#### EXCERPTED RECORDS ####

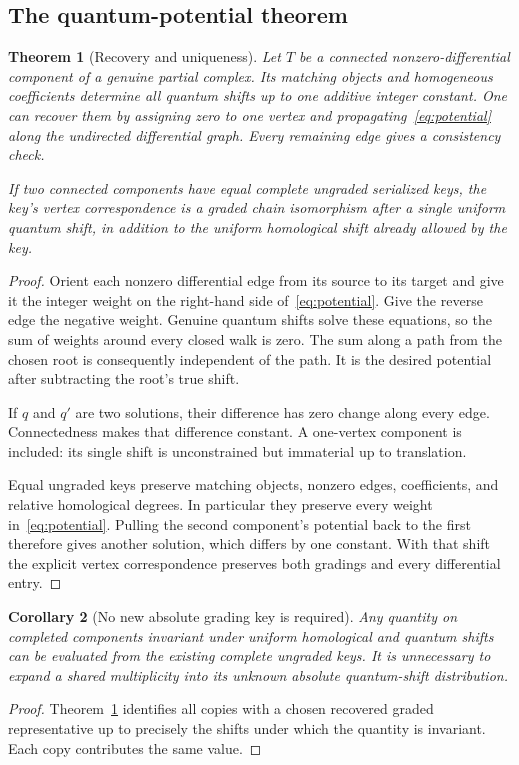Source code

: \documentclass[11pt]{article}
\newtheorem{theorem}{Theorem}[section]
\newtheorem{corollary}[theorem]{Corollary}
\theoremstyle{definition}
\theoremstyle{remark}
\begin{document}
\subsection{The quantum-potential theorem}
\begin{theorem}[Recovery and uniqueness]\label{thm:quantum}
Let $T$ be a connected nonzero-differential component of a genuine partial
complex. Its matching objects and homogeneous coefficients determine all
quantum shifts up to one additive integer constant. One can recover them by
assigning zero to one vertex and propagating~\eqref{eq:potential} along the
undirected differential graph. Every remaining edge gives a consistency
check.

If two connected components have equal complete ungraded serialized keys,
the key's vertex correspondence is a graded chain isomorphism after a single
uniform quantum shift, in addition to the uniform homological shift already
allowed by the key.
\end{theorem}
\begin{proof}
Orient each nonzero differential edge from its source to its target and give
it the integer weight on the right-hand side of~\eqref{eq:potential}. Give
the reverse edge the negative weight. Genuine quantum shifts solve these
equations, so the sum of weights around every closed walk is zero. The sum
along a path from the chosen root is consequently independent of the path.
It is the desired potential after subtracting the root's true shift.

If $q$ and $q'$ are two solutions, their difference has zero change along
every edge. Connectedness makes that difference constant. A one-vertex
component is included: its single shift is unconstrained but immaterial up
to translation.

Equal ungraded keys preserve matching objects, nonzero edges, coefficients,
and relative homological degrees. In particular they preserve every weight
in~\eqref{eq:potential}. Pulling the second component's potential back to
the first therefore gives another solution, which differs by one constant.
With that shift the explicit vertex correspondence preserves both gradings
and every differential entry.
\end{proof}

\begin{corollary}[No new absolute grading key is required]\label{cor:key}
Any quantity on completed components invariant under uniform homological and
quantum shifts can be evaluated from the existing complete ungraded keys.
It is unnecessary to expand a shared multiplicity into its unknown absolute
quantum-shift distribution.
\end{corollary}
\begin{proof}
Theorem~\ref{thm:quantum} identifies all copies with a chosen recovered graded
representative up to precisely the shifts under which the quantity is
invariant. Each copy contributes the same value.
\end{proof}
\end{document}
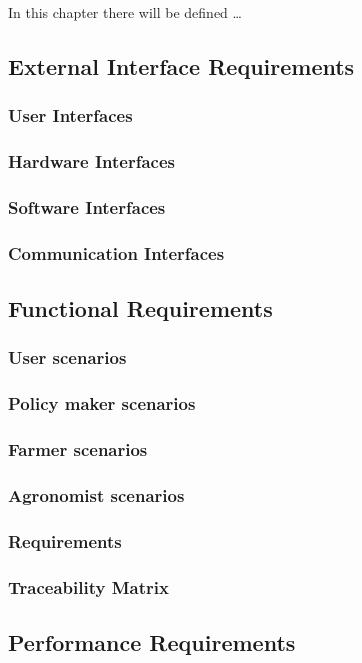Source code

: In this chapter there will be defined \ldots


\subsection{External Interface Requirements}
\subsubsection{User Interfaces}
\subsubsection{Hardware Interfaces}
\subsubsection{Software Interfaces}
\subsubsection{Communication Interfaces}


\subsection{Functional Requirements}
\subsubsection{User scenarios}
\subsubsection{Policy maker scenarios}
\subsubsection{Farmer scenarios}
\subsubsection{Agronomist scenarios}
\subsubsection{Requirements}
\subsubsection{Traceability Matrix}

\subsection{Performance Requirements}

####

## WORK TASK
Report every line of the data in which "from" appears.

## EXERCISE RESULT
Orient each nonzero differential edge from its source to its target and give
along a path from the chosen root is consequently independent of the path.
quantum shifts can be evaluated from the existing complete ungraded keys.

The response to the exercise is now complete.